» EXERCISE: The data must be reproduced verbatim; images are to be omitted.

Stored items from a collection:
○ ○ ○ ○ ○ ○ ○

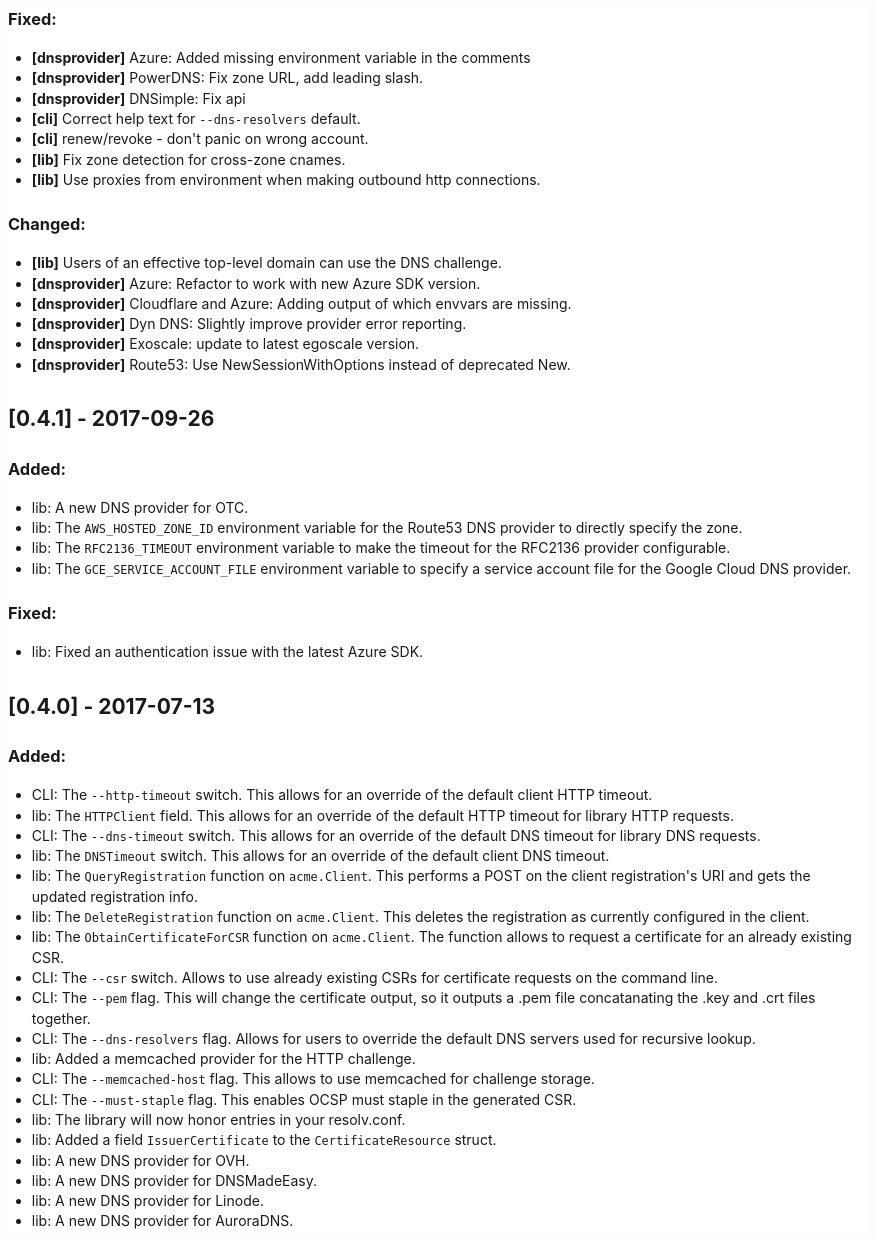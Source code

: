 ### Fixed:
- **[dnsprovider]** Azure: Added missing environment variable in the comments
- **[dnsprovider]** PowerDNS: Fix zone URL, add leading slash.
- **[dnsprovider]** DNSimple: Fix api
- **[cli]** Correct help text for `--dns-resolvers` default.
- **[cli]** renew/revoke - don't panic on wrong account.
- **[lib]** Fix zone detection for cross-zone cnames.
- **[lib]** Use proxies from environment when making outbound http connections.

### Changed:
- **[lib]** Users of an effective top-level domain can use the DNS challenge.
- **[dnsprovider]** Azure: Refactor to work with new Azure SDK version.
- **[dnsprovider]** Cloudflare and Azure: Adding output of which envvars are missing.
- **[dnsprovider]** Dyn DNS: Slightly improve provider error reporting.
- **[dnsprovider]** Exoscale: update to latest egoscale version.
- **[dnsprovider]** Route53: Use NewSessionWithOptions instead of deprecated New.

## [0.4.1] - 2017-09-26

### Added:
- lib: A new DNS provider for OTC.
- lib: The `AWS_HOSTED_ZONE_ID` environment variable for the Route53 DNS provider to directly specify the zone.
- lib: The `RFC2136_TIMEOUT` environment variable to make the timeout for the RFC2136 provider configurable.
- lib: The `GCE_SERVICE_ACCOUNT_FILE` environment variable to specify a service account file for the Google Cloud DNS provider.

### Fixed:
- lib: Fixed an authentication issue with the latest Azure SDK.

## [0.4.0] - 2017-07-13

### Added:
- CLI: The `--http-timeout` switch. This allows for an override of the default client HTTP timeout.
- lib: The `HTTPClient` field. This allows for an override of the default HTTP timeout for library HTTP requests.
- CLI: The `--dns-timeout` switch. This allows for an override of the default DNS timeout for library DNS requests.
- lib: The `DNSTimeout` switch. This allows for an override of the default client DNS timeout.
- lib: The `QueryRegistration` function on `acme.Client`. This performs a POST on the client registration's URI and gets the updated registration info.
- lib: The `DeleteRegistration` function on `acme.Client`. This deletes the registration as currently configured in the client.
- lib: The `ObtainCertificateForCSR` function on `acme.Client`. The function allows to request a certificate for an already existing CSR.
- CLI: The `--csr` switch. Allows to use already existing CSRs for certificate requests on the command line.
- CLI: The `--pem` flag. This will change the certificate output, so it outputs a .pem file concatanating the .key and .crt files together.
- CLI: The `--dns-resolvers` flag. Allows for users to override the default DNS servers used for recursive lookup.
- lib: Added a memcached provider for the HTTP challenge.
- CLI: The `--memcached-host` flag. This allows to use memcached for challenge storage.
- CLI: The `--must-staple` flag. This enables OCSP must staple in the generated CSR.
- lib: The library will now honor entries in your resolv.conf.
- lib: Added a field `IssuerCertificate` to the `CertificateResource` struct.
- lib: A new DNS provider for OVH.
- lib: A new DNS provider for DNSMadeEasy.
- lib: A new DNS provider for Linode.
- lib: A new DNS provider for AuroraDNS.

[0.3.1]: https://github.com/go-acme/lego/compare/v0.3.0...v0.3.1
[0.3.0]: https://github.com/go-acme/lego/compare/v0.2.0...v0.3.0
[0.2.0]: https://github.com/go-acme/lego/compare/v0.1.1...v0.2.0
[0.1.1]: https://github.com/go-acme/lego/compare/v0.1.0...v0.1.1
[0.1.0]: https://github.com/go-acme/lego/tree/v0.1.0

○ ○ ○ ○ ○ ○ ○

» EXERCISE OUTPUT:
Source code

: ### Fixed:
- **[dnsprovider]** Azure: Added missing environment variable in the comments
- **[dnsprovider]** PowerDNS: Fix zone URL, add leading slash.
- **[dnsprovider]** DNSimple: Fix api
- **[cli]** Correct help text for `--dns-resolvers` default.
- **[cli]** renew/revoke - don't panic on wrong account.
- **[lib]** Fix zone detection for cross-zone cnames.
- **[lib]** Use proxies from environment when making outbound http connections.

### Changed:
- **[lib]** Users of an effective top-level domain can use the DNS challenge.
- **[dnsprovider]** Azure: Refactor to work with new Azure SDK version.
- **[dnsprovider]** Cloudflare and Azure: Adding output of which envvars are missing.
- **[dnsprovider]** Dyn DNS: Slightly improve provider error reporting.
- **[dnsprovider]** Exoscale: update to latest egoscale version.
- **[dnsprovider]** Route53: Use NewSessionWithOptions instead of deprecated New.

## [0.4.1] - 2017-09-26

### Added:
- lib: A new DNS provider for OTC.
- lib: The `AWS_HOSTED_ZONE_ID` environment variable for the Route53 DNS provider to directly specify the zone.
- lib: The `RFC2136_TIMEOUT` environment variable to make the timeout for the RFC2136 provider configurable.
- lib: The `GCE_SERVICE_ACCOUNT_FILE` environment variable to specify a service account file for the Google Cloud DNS provider.

### Fixed:
- lib: Fixed an authentication issue with the latest Azure SDK.

## [0.4.0] - 2017-07-13

### Added:
- CLI: The `--http-timeout` switch. This allows for an override of the default client HTTP timeout.
- lib: The `HTTPClient` field. This allows for an override of the default HTTP timeout for library HTTP requests.
- CLI: The `--dns-timeout` switch. This allows for an override of the default DNS timeout for library DNS requests.
- lib: The `DNSTimeout` switch. This allows for an override of the default client DNS timeout.
- lib: The `QueryRegistration` function on `acme.Client`. This performs a POST on the client registration's URI and gets the updated registration info.
- lib: The `DeleteRegistration` function on `acme.Client`. This deletes the registration as currently configured in the client.
- lib: The `ObtainCertificateForCSR` function on `acme.Client`. The function allows to request a certificate for an already existing CSR.
- CLI: The `--csr` switch. Allows to use already existing CSRs for certificate requests on the command line.
- CLI: The `--pem` flag. This will change the certificate output, so it outputs a .pem file concatanating the .key and .crt files together.
- CLI: The `--dns-resolvers` flag. Allows for users to override the default DNS servers used for recursive lookup.
- lib: Added a memcached provider for the HTTP challenge.
- CLI: The `--memcached-host` flag. This allows to use memcached for challenge storage.
- CLI: The `--must-staple` flag. This enables OCSP must staple in the generated CSR.
- lib: The library will now honor entries in your resolv.conf.
- lib: Added a field `IssuerCertificate` to the `CertificateResource` struct.
- lib: A new DNS provider for OVH.
- lib: A new DNS provider for DNSMadeEasy.
- lib: A new DNS provider for Linode.
- lib: A new DNS provider for AuroraDNS.

[0.3.1]: https://github.com/go-acme/lego/compare/v0.3.0...v0.3.1
[0.3.0]: https://github.com/go-acme/lego/compare/v0.2.0...v0.3.0
[0.2.0]: https://github.com/go-acme/lego/compare/v0.1.1...v0.2.0
[0.1.1]: https://github.com/go-acme/lego/compare/v0.1.0...v0.1.1
[0.1.0]: https://github.com/go-acme/lego/tree/v0.1.0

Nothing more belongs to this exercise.